Evliyayı kiramdan Seyyid Abdülhakim-i Arvasi “kuddise sirruh” hazretleri, bir gün şunu anlattı sevdiklerine
Veysel Karani hazretlerine, uzak yoldan bir kimse gelip;
- Bana nasihat eder misiniz, diye rica etti.
Cevaben sordu ona:
- Sen Allahü teâlâyı bilir misin?
- Elbette bilirim efendim.
Buyurdu ki;
- Öyleyse başka şeyi bilmene gerek yok.
Yolcunun çok hoşuna gitti bu cevap.
- Bir nasihat daha etseniz efendim, dedi.
Mübarek zat sordu bu defa:
- Peki Allahü teâlâ seni biliyor mu?
- Elbette biliyor efendim.
Buyurdu ki:
- Öyleyse başkasının bilmesine gerek yok.

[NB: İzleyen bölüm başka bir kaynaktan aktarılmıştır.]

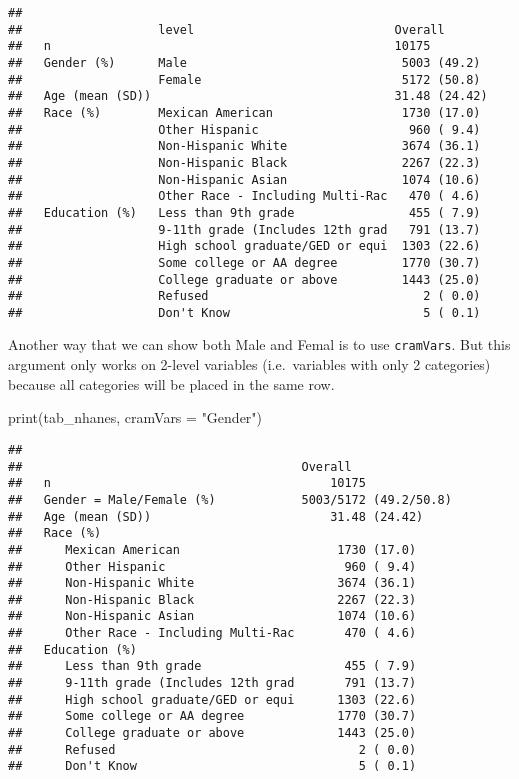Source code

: \documentclass[
]{book}
\newenvironment{Shaded}{\begin{snugshade}}{\end{snugshade}}
\newcommand{\AttributeTok}[1]{\textcolor[rgb]{0.77,0.63,0.00}{#1}}
\newcommand{\FunctionTok}[1]{\textcolor[rgb]{0.00,0.00,0.00}{#1}}
\newcommand{\NormalTok}[1]{#1}
\newcommand{\StringTok}[1]{\textcolor[rgb]{0.31,0.60,0.02}{#1}}
\begin{document}
\begin{verbatim}
##
##                   level                            Overall
##   n                                                10175
##   Gender (%)      Male                              5003 (49.2)
##                   Female                            5172 (50.8)
##   Age (mean (SD))                                  31.48 (24.42)
##   Race (%)        Mexican American                  1730 (17.0)
##                   Other Hispanic                     960 ( 9.4)
##                   Non-Hispanic White                3674 (36.1)
##                   Non-Hispanic Black                2267 (22.3)
##                   Non-Hispanic Asian                1074 (10.6)
##                   Other Race - Including Multi-Rac   470 ( 4.6)
##   Education (%)   Less than 9th grade                455 ( 7.9)
##                   9-11th grade (Includes 12th grad   791 (13.7)
##                   High school graduate/GED or equi  1303 (22.6)
##                   Some college or AA degree         1770 (30.7)
##                   College graduate or above         1443 (25.0)
##                   Refused                              2 ( 0.0)
##                   Don't Know                           5 ( 0.1)
\end{verbatim}

Another way that we can show both Male and Femal is to use \texttt{cramVars}. But this argument only works on 2-level variables (i.e.~variables with only 2 categories) because all categories will be placed in the same row.

\begin{Shaded}
\begin{Highlighting}[]
\FunctionTok{print}\NormalTok{(tab\_nhanes, }
     \AttributeTok{cramVars =} \StringTok{"Gender"}\NormalTok{)}
\end{Highlighting}
\end{Shaded}

\begin{verbatim}
##
##                                       Overall
##   n                                       10175
##   Gender = Male/Female (%)            5003/5172 (49.2/50.8)
##   Age (mean (SD))                         31.48 (24.42)
##   Race (%)
##      Mexican American                      1730 (17.0)
##      Other Hispanic                         960 ( 9.4)
##      Non-Hispanic White                    3674 (36.1)
##      Non-Hispanic Black                    2267 (22.3)
##      Non-Hispanic Asian                    1074 (10.6)
##      Other Race - Including Multi-Rac       470 ( 4.6)
##   Education (%)
##      Less than 9th grade                    455 ( 7.9)
##      9-11th grade (Includes 12th grad       791 (13.7)
##      High school graduate/GED or equi      1303 (22.6)
##      Some college or AA degree             1770 (30.7)
##      College graduate or above             1443 (25.0)
##      Refused                                  2 ( 0.0)
##      Don't Know                               5 ( 0.1)
\end{verbatim}
\end{document}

Mümin, Allah’ın sevdiğidir
Bir gün de sohbetinde;
- Müminin kelamı ve taamı şifa olduğu gibi, siması da şifadır, buyurdu. Yani müminin yüzüne muhabbetle bakmak, insanın kalbine şifa verir.
Ve izah etti:
- Çünkü mümin, Allahü teâlânın veli kuludur. Onun sevdiği kimsedir. Ona sevgiyle bakmak, muhabbetle dua etmek, ona yardım etmek, Cenâb-ı Hakkın rızasını kazandırır.
Ve ekledi:
- Hepimiz, bu dünyada bir gaye için yaratıldık.
Sordular:
- O gaye nedir efendim?
- Allahü teâlânın rızasını kazanmaktır. Bu da, Onun kullarına iyilik etmekten geçer. Onun kullarına vermek ve Onların duasını almaktan geçer.
Ve özetledi:
- Velhasıl Onun kullarını razı eden, Cenâb-ı Hakkı razı etmiş olur. Onun kullarından maksat da, önce anne baba, sonra hoca, sonra arkadaştır. Ve daha kimlerin hakkı varsa, herbirinin rızasını almak gerekir.